Now,”shall not be infringed” is pretty simple, and from a purist perspective the Second Amendment doesn’t place any limitations on what arms we the people can keep and bear. But machine guns remain the third rail of 2A politics, and given the unanimous approval of Barfoot’s bill in the Senate, it’s pretty clear that even the most staunch conservative lawmakers aren’t really afraid of any pushback from their constituents about banning conversion devices. In fact, I doubt that any of the senators who backed the ban would even describe it as a gun control bill.
The same attitude prevails on Capitol Hill as well. A group of Republican senators including Ted Cruz, John Cornyn, Susan Collins, and Lisa Murkowski have called on the ATF to swiftly undo the Biden-era rules targeting unfinished frames and receivers, pistol stabilizing braces, private gun sellers, and FFLs, and we’ve seen a push in both the House and Senate to remove suppressors from the National Firearms Act, but there’s been no corresponding effort to take full-autos off the NFA or to repeal the Hughes Amendment that prohibits the purchase of machine guns manufactured after 1986.
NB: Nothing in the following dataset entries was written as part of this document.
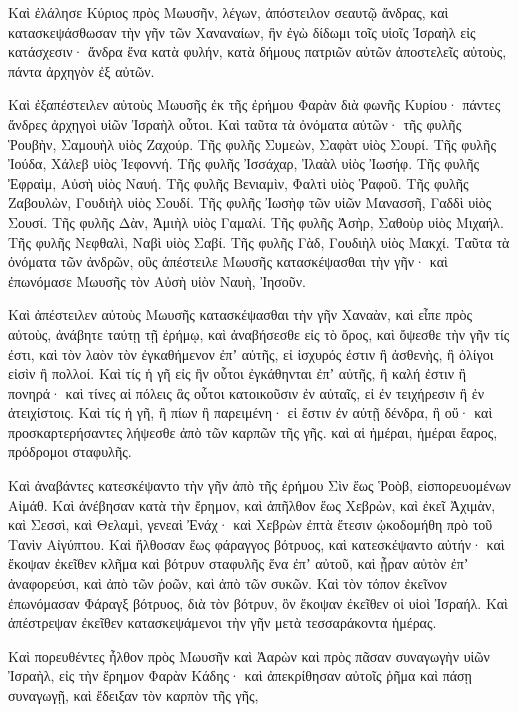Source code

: {Καὶ ἐλάλησε Κύριος πρὸς Μωυσῆν, λέγων, ἀπόστειλον σεαυτῷ ἄνδρας,
καὶ κατασκεψάσθωσαν τὴν γῆν τῶν Χαναναίων, ἣν ἐγὼ δίδωμι τοῖς υἱοῖς Ἰσραὴλ εἰς κατάσχεσιν· ἄνδρα ἕνα κατὰ φυλήν, κατὰ δήμους πατριῶν αὐτῶν ἀποστελεῖς αὐτοὺς, πάντα ἀρχηγὸν ἐξ αὐτῶν.
\par }{\PP {}Καὶ ἐξαπέστειλεν αὐτοὺς Μωυσῆς ἐκ τῆς ἐρήμου Φαρὰν διὰ φωνῆς Κυρίου· πάντες ἄνδρες ἀρχηγοὶ υἱῶν Ἰσραὴλ οὗτοι.
Καὶ ταῦτα τὰ ὀνόματα αὐτῶν· τῆς φυλῆς Ῥουβὴν, Σαμουὴλ υἱὸς Ζαχούρ.
Τῆς φυλῆς Συμεὼν, Σαφὰτ υἱὸς Σουρί.
Τῆς φυλῆς Ἰούδα, Χάλεβ υἱὸς Ἰεφοννή.
Τῆς φυλῆς Ἰσσάχαρ, Ἰλαὰλ υἱὸς Ἰωσήφ.
Τῆς φυλῆς Ἐφραὶμ, Αὐσὴ υἱὸς Ναυή.
Τῆς φυλῆς Βενιαμὶν, Φαλτὶ υἱὸς Ῥαφοῦ.
Τῆς φυλῆς Ζαβουλὼν, Γουδιὴλ υἱὸς Σουδί.
Τῆς φυλῆς Ἰωσὴφ τῶν υἱῶν Μανασσῆ, Γαδδὶ υἱὸς Σουσί.
Τῆς φυλῆς Δὰν, Ἀμιὴλ υἱὸς Γαμαλί.
Τῆς φυλῆς Ἀσὴρ, Σαθοὺρ υἱὸς Μιχαήλ.
Τῆς φυλῆς Νεφθαλὶ, Ναβὶ υἱὸς Σαβί.
Τῆς φυλῆς Γὰδ, Γουδιὴλ υἱὸς Μακχί.
Ταῦτα τὰ ὀνόματα τῶν ἀνδρῶν, οὓς ἀπέστειλε Μωυσῆς κατασκέψασθαι τὴν γῆν· καὶ ἐπωνόμασε Μωυσῆς τὸν Αὐσὴ υἱὸν Ναυὴ, Ἰησοῦν.
\par }{\PP {}Καὶ ἀπέστειλεν αὐτοὺς Μωυσῆς κατασκέψασθαι τὴν γῆν Χαναὰν, καὶ εἶπε πρὸς αὐτοὺς, ἀνάβητε ταύτῃ τῇ ἐρήμῳ, καὶ ἀναβήσεσθε εἰς τὸ ὄρος,
καὶ ὄψεσθε τὴν γῆν τίς ἐστι, καὶ τὸν λαὸν τὸν ἐγκαθήμενον ἐπʼ αὐτῆς, εἰ ἰσχυρός ἐστιν ἢ ἀσθενὴς, ἢ ὀλίγοι εἰσὶν ἢ πολλοί.
Καὶ τίς ἡ γῆ εἰς ἣν οὗτοι ἐγκάθηνται ἐπʼ αὐτῆς, ἢ καλή ἐστιν ἢ πονηρά· καὶ τίνες αἱ πόλεις ἃς οὗτοι κατοικοῦσιν ἐν αὐταῖς, εἰ ἐν τειχήρεσιν ἢ ἐν ἀτειχίστοις.
Καὶ τίς ἡ γῆ, ἢ πίων ἢ παρειμένη· εἰ ἔστιν ἐν αὐτῇ δένδρα, ἢ οὔ· καὶ προσκαρτερήσαντες λήψεσθε ἀπὸ τῶν καρπῶν τῆς γῆς. καὶ αἱ ἡμέραι, ἡμέραι ἔαρος, πρόδρομοι σταφυλῆς.
\par }{\PP {}Καὶ ἀναβάντες κατεσκέψαντο τὴν γῆν ἀπὸ τῆς ἐρήμου Σὶν ἕως Ῥοὸβ, εἰσπορευομένων Αἰμάθ.
Καὶ ἀνέβησαν κατὰ τὴν ἔρημον, καὶ ἀπῆλθον ἕως Χεβρὼν, καὶ ἐκεῖ Ἀχιμὰν, καὶ Σεσσὶ, καὶ Θελαμὶ, γενεαὶ Ἐνάχ· καὶ Χεβρὼν ἐπτὰ ἔτεσιν ᾠκοδομήθη πρὸ τοῦ Τανὶν Αἰγύπτου.
Καὶ ἤλθοσαν ἕως φάραγγος βότρυος, καὶ κατεσκέψαντο αὐτήν· καὶ ἔκοψαν ἐκεῖθεν κλῆμα καὶ βότρυν σταφυλῆς ἕνα ἐπʼ αὐτοῦ, καὶ ᾖραν αὐτὸν ἐπʼ ἀναφορεύσι, καὶ ἀπὸ τῶν ῥοῶν, καὶ ἀπὸ τῶν συκῶν.
Καὶ τὸν τόπον ἐκεῖνον ἐπωνόμασαν Φάραγξ βότρυος, διὰ τὸν βότρυν, ὃν ἔκοψαν ἐκεῖθεν οἱ υἱοὶ Ἰσραήλ.
Καὶ ἀπέστρεψαν ἐκεῖθεν κατασκεψάμενοι τὴν γῆν μετὰ τεσσαράκοντα ἡμέρας.
\par }{\PP {}Καὶ πορευθέντες ἦλθον πρὸς Μωυσῆν καὶ Ἀαρὼν καὶ πρὸς πᾶσαν συναγωγὴν υἱῶν Ἰσραὴλ, εἰς τὴν ἔρημον Φαρὰν Κάδης· καὶ ἀπεκρίθησαν αὐτοῖς ῥῆμα καὶ πάσῃ συναγωγῇ, καὶ ἔδειξαν τὸν καρπὸν τῆς γῆς,
}
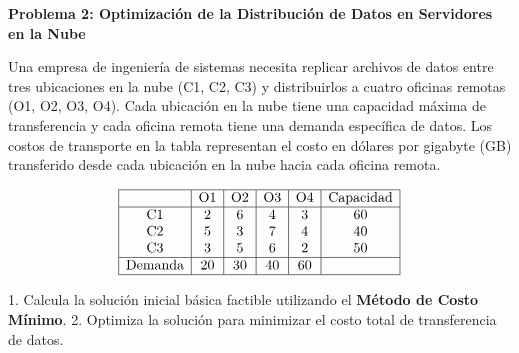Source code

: \documentclass{article}
\begin{document}
\begin{problem}
\textbf{Problema 2: Optimización de la Distribución de Datos en Servidores en la Nube}

Una empresa de ingeniería de sistemas necesita replicar archivos de datos entre tres ubicaciones en la nube (C1, C2, C3) y distribuirlos a cuatro oficinas remotas (O1, O2, O3, O4). Cada ubicación en la nube tiene una capacidad máxima de transferencia y cada oficina remota tiene una demanda específica de datos. Los costos de transporte en la tabla representan el costo en dólares por gigabyte (GB) transferido desde cada ubicación en la nube hacia cada oficina remota.

\[
\begin{array}{|c|c|c|c|c|c|}
\hline
           & \text{O1} & \text{O2} & \text{O3} & \text{O4} & \text{Capacidad} \\
\hline
\text{C1}  & 2         & 6         & 4         & 3         & 60        \\
\text{C2}  & 5         & 3         & 7         & 4         & 40        \\
\text{C3}  & 3         & 5         & 6         & 2         & 50        \\
\hline
\text{Demanda} & 20    & 30        & 40        & 60        &           \\
\hline
\end{array}
\]

1. Calcula la solución inicial básica factible utilizando el \textbf{Método de Costo Mínimo}.
2. Optimiza la solución para minimizar el costo total de transferencia de datos.

\end{problem}

\vspace{-0.5cm}
\end{document}

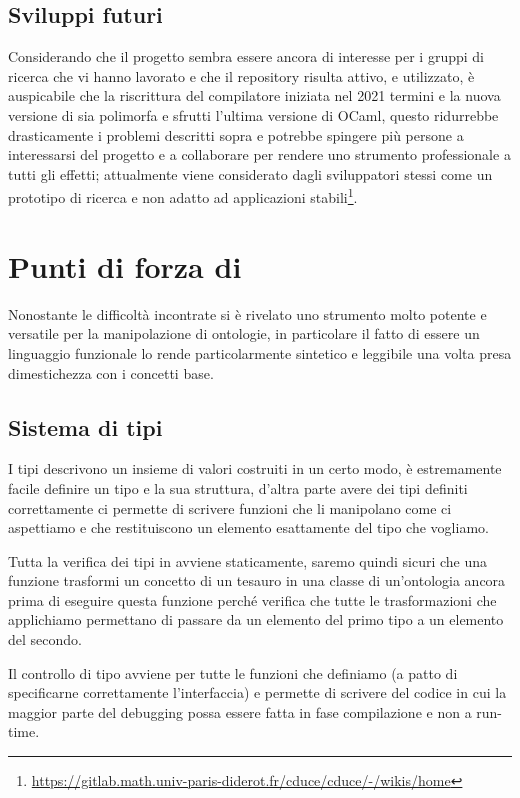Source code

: \subsection{Sviluppi futuri}
Considerando che il progetto sembra essere ancora di interesse per i gruppi di ricerca che vi hanno lavorato e che il repository risulta attivo, e utilizzato, è auspicabile che la riscrittura del compilatore iniziata nel 2021 termini e la nuova versione di \cduce sia polimorfa e sfrutti l'ultima versione di OCaml, questo ridurrebbe drasticamente i problemi descritti sopra e potrebbe spingere più persone a interessarsi del progetto e a collaborare per rendere \cduce uno strumento professionale a tutti gli effetti; attualmente \cduce viene considerato dagli sviluppatori stessi come un prototipo di ricerca e non adatto ad applicazioni stabili\footnote{\url{https://gitlab.math.univ-paris-diderot.fr/cduce/cduce/-/wikis/home}}.
\section{Punti di forza di \cduce}
Nonostante le difficoltà incontrate \cduce si è rivelato uno strumento molto potente e versatile per la manipolazione di ontologie, in particolare il fatto di essere un linguaggio funzionale lo rende particolarmente sintetico e leggibile una volta presa dimestichezza con i concetti base.
\subsection{Sistema di tipi}
I tipi descrivono un insieme di valori costruiti in un certo modo, è estremamente facile definire un tipo e la sua struttura, d'altra parte avere dei tipi definiti correttamente ci permette di scrivere funzioni che li manipolano come ci aspettiamo e che restituiscono un elemento esattamente del tipo che vogliamo.

Tutta la verifica dei tipi in \cduce avviene staticamente, saremo quindi sicuri che una funzione trasformi un concetto di un tesauro in una classe di un'ontologia ancora prima di eseguire questa funzione perché \cduce verifica che tutte le trasformazioni che applichiamo permettano di passare da un elemento del primo tipo a un elemento del secondo.

Il controllo di tipo avviene per tutte le funzioni che definiamo (a patto di specificarne correttamente l'interfaccia) e permette di scrivere del codice in cui la maggior parte del debugging possa essere fatta in fase compilazione e non a run-time. 

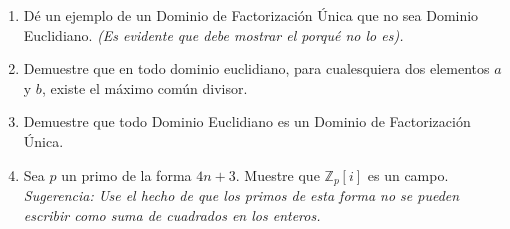 \documentclass[12pt]{article}
\begin{document}
\begin{enumerate}
    \item Dé un ejemplo de un Dominio de Factorización Única que no sea Dominio Euclidiano. 
    \textit{(Es evidente que debe mostrar el porqué no lo es).}
    
    
    \item Demuestre que en todo dominio euclidiano, para cualesquiera dos elementos \(a\) y \(b\), existe el máximo común divisor.
    
    \item Demuestre que todo Dominio Euclidiano es un Dominio de Factorización Única.
    
    \item Sea \(p\) un primo de la forma \(4n + 3\). Muestre que \(\mathbb{Z}_p[i]\) es un campo. 
    \textit{Sugerencia: Use el hecho de que los primos de esta forma no se pueden escribir como suma de cuadrados en los enteros.}
\end{enumerate}
\end{document}
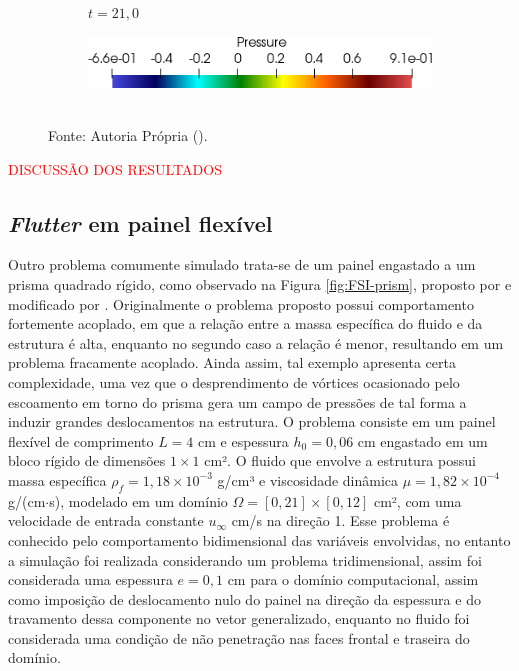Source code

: \begin{figure}[h!]
\begin{subfigure}[b]{0.3\textwidth}
        \caption{$t=21,0$}
    \end{subfigure}
    \begin{subfigure}[b]{0.4\textwidth}
        \includegraphics[width=\linewidth]{Figuras/FSI-Cavity2D/legenda.png}
    \end{subfigure}
    \\Fonte: Autoria Própria (\the\year).
    \label{fig:cavity2D-time}
\end{figure}

\textcolor{red}{DISCUSSÃO DOS RESULTADOS}

\subsection{\textit{Flutter} em painel flexível}

Outro problema comumente simulado trata-se de um painel engastado a um prisma quadrado rígido, como observado na Figura \ref{fig:FSI-prism}, proposto por  e modificado por . Originalmente o problema proposto possui comportamento fortemente acoplado, em que a relação entre a massa específica do fluido e da estrutura é alta, enquanto no segundo caso a relação é menor, resultando em um problema fracamente acoplado. Ainda assim, tal exemplo apresenta certa complexidade, uma vez que o desprendimento de vórtices ocasionado pelo escoamento em torno do prisma gera um campo de pressões de tal forma a induzir grandes deslocamentos na estrutura. O problema consiste em um painel flexível de comprimento $L=4$ cm e espessura $h_0=0,06$ cm engastado em um bloco rígido de dimensões $1\times 1$ cm². O fluido que envolve a estrutura possui massa específica $\rho_f=1,18\times10^{-3}$ g/cm³ e viscosidade dinâmica $\mu=1,82\times10^{-4}$ g/(cm$\cdot$s), modelado em um domínio $\Omega=[0,21]\times[0,12]$ cm², com uma velocidade de entrada constante $u_\infty$ cm/s na direção 1. Esse problema é conhecido pelo comportamento bidimensional das variáveis envolvidas, no entanto a simulação foi realizada considerando um problema tridimensional, assim foi considerada uma espessura $e=0,1$ cm para o domínio computacional, assim como imposição de deslocamento nulo do painel na direção da espessura e do travamento dessa componente no vetor generalizado, enquanto no fluido foi considerada uma condição de não penetração nas faces frontal e traseira do domínio.

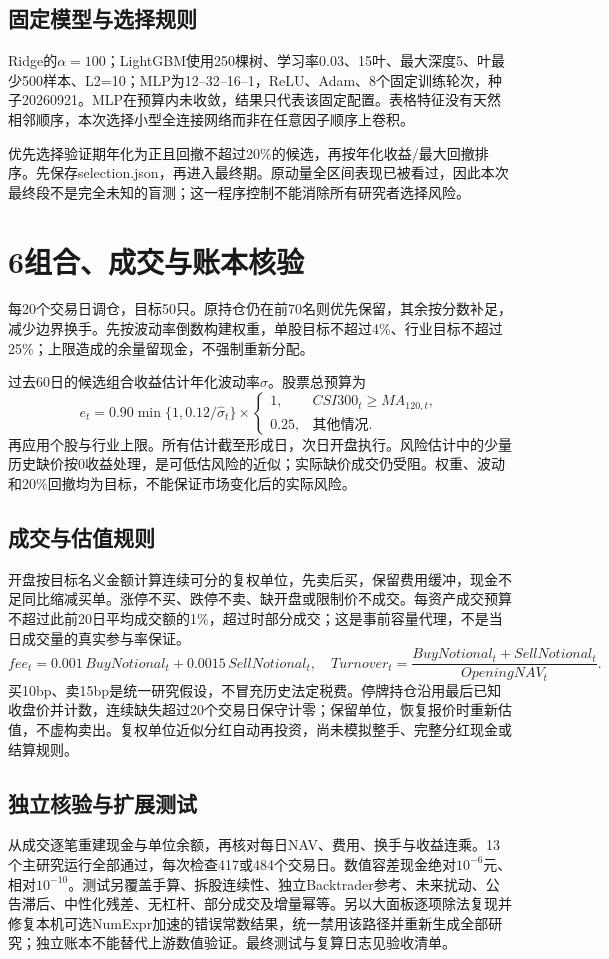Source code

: \documentclass[UTF8,a4paper,10pt]{ctexart}
\newcommand{\lead}[1]{\noindent{\bfseries\color{accent}#1}\par}
\newcommand{\page}[1]{\newpage\section*{#1}}
\begin{document}
\subsection*{固定模型与选择规则}
Ridge的\(\alpha=100\)；LightGBM使用250棵树、学习率0.03、15叶、最大深度5、叶最少500样本、L2=10；MLP为12--32--16--1，ReLU、Adam、8个固定训练轮次，种子20260921。MLP在预算内未收敛，结果只代表该固定配置。表格特征没有天然相邻顺序，本次选择小型全连接网络而非在任意因子顺序上卷积。

优先选择验证期年化为正且回撤不超过20\%的候选，再按年化收益/最大回撤排序。先保存selection.json，再进入最终期。原动量全区间表现已被看过，因此本次最终段不是完全未知的盲测；这一程序控制不能消除所有研究者选择风险。

\page{6\quad 组合、成交与账本核验}
\lead{每笔费用来自实际成交金额，模型只决定分数。}
每20个交易日调仓，目标50只。原持仓仍在前70名则优先保留，其余按分数补足，减少边界换手。先按波动率倒数构建权重，单股目标不超过4\%、行业目标不超过25\%；上限造成的余量留现金，不强制重新分配。

过去60日的候选组合收益估计年化波动率\(\hat\sigma\)。股票总预算为
\[
e_t=0.90\min\{1,0.12/\hat\sigma_t\}\times
\begin{cases}1,&CSI300_t\ge MA_{120,t},\\0.25,&\text{其他情况}.\end{cases}
\]
再应用个股与行业上限。所有估计截至形成日，次日开盘执行。风险估计中的少量历史缺价按0收益处理，是可低估风险的近似；实际缺价成交仍受阻。权重、波动和20\%回撤均为目标，不能保证市场变化后的实际风险。
\subsection*{成交与估值规则}
开盘按目标名义金额计算连续可分的复权单位，先卖后买，保留费用缓冲，现金不足同比缩减买单。涨停不买、跌停不卖、缺开盘或限制价不成交。每资产成交预算不超过此前20日平均成交额的1\%，超过时部分成交；这是事前容量代理，不是当日成交量的真实参与率保证。
\[
fee_t=0.001\,BuyNotional_t+0.0015\,SellNotional_t,\quad
Turnover_t=\frac{BuyNotional_t+SellNotional_t}{OpeningNAV_t}.
\]
买10bp、卖15bp是统一研究假设，不冒充历史法定税费。停牌持仓沿用最后已知收盘价并计数，连续缺失超过20个交易日保守计零；保留单位，恢复报价时重新估值，不虚构卖出。复权单位近似分红自动再投资，尚未模拟整手、完整分红现金或结算规则。
\subsection*{独立核验与扩展测试}
从成交逐笔重建现金与单位余额，再核对每日NAV、费用、换手与收益连乘。13个主研究运行全部通过，每次检查417或484个交易日。数值容差现金绝对\(10^{-6}\)元、相对\(10^{-10}\)。测试另覆盖手算、拆股连续性、独立Backtrader参考、未来扰动、公告滞后、中性化残差、无杠杆、部分成交及增量幂等。另以大面板逐项除法复现并修复本机可选NumExpr加速的错误常数结果，统一禁用该路径并重新生成全部研究；独立账本不能替代上游数值验证。最终测试与复算日志见验收清单。
\end{document}
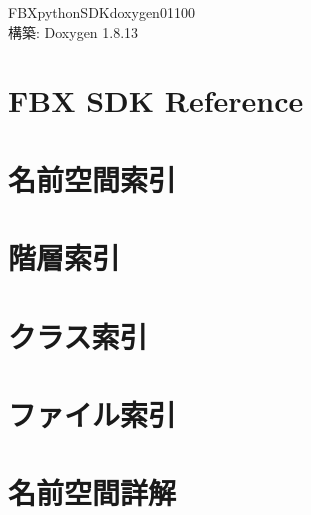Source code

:\documentclass[twoside]{book}
\newcommand{\+}{\discretionary{\mbox{\scriptsize$\hookleftarrow$}}{}{}}
\newcommand{\clearemptydoublepage}{%
  \newpage{\pagestyle{empty}\cleardoublepage}%
}
\begin{document}
\hypersetup{pageanchor=false,
             bookmarksnumbered=true,
             pdfencoding=unicode
            }
\begin{titlepage}
\vspace*{7cm}
\begin{center}%
{\Large F\+B\+Xpython\+S\+D\+Kdoxygen01100 }\\
\vspace*{1cm}
{\large 構築\+: Doxygen 1.8.13}\\
\end{center}
\end{titlepage}
\clearemptydoublepage
{}
\tableofcontents
\clearemptydoublepage
{}
\hypersetup{pageanchor=true}

\chapter{F\+BX S\+DK Reference}
\label{index}\hypertarget{index}{}
\chapter{名前空間索引}

\chapter{階層索引}

\chapter{クラス索引}

\chapter{ファイル索引}

\chapter{名前空間詳解}





























\end{document}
The federal court system is unlikely to offer any relief to those who want to see the federal restrictions undone either. The Supreme Court’s decision in Heller noted that “weapons that are most useful in military service—M-16 rifles and the like” may be banned; a line that multiple courts around the country have cited in support of bans on semi-automatic rifles, shotguns, and pistols under the theory that AR-15s and other semi-automatic firearms are “like” machine guns. Justice Clarence Thomas has pointed out that SCOTUS has yet to flesh out which arms are covered by the Second Amendment’s protections, but given the reluctance by the High Court to take up a semi-auto ban it’s inconceivable that the current makeup of the Court would conclude that we the people have the right to keep and bear fully automatic firearms.
If nothing else, this week’s vote in the Alabama Senate is a reminder that Second Amendment advocates have to deal with both courts of law and the court of public opinion, and we can’t neglect either one.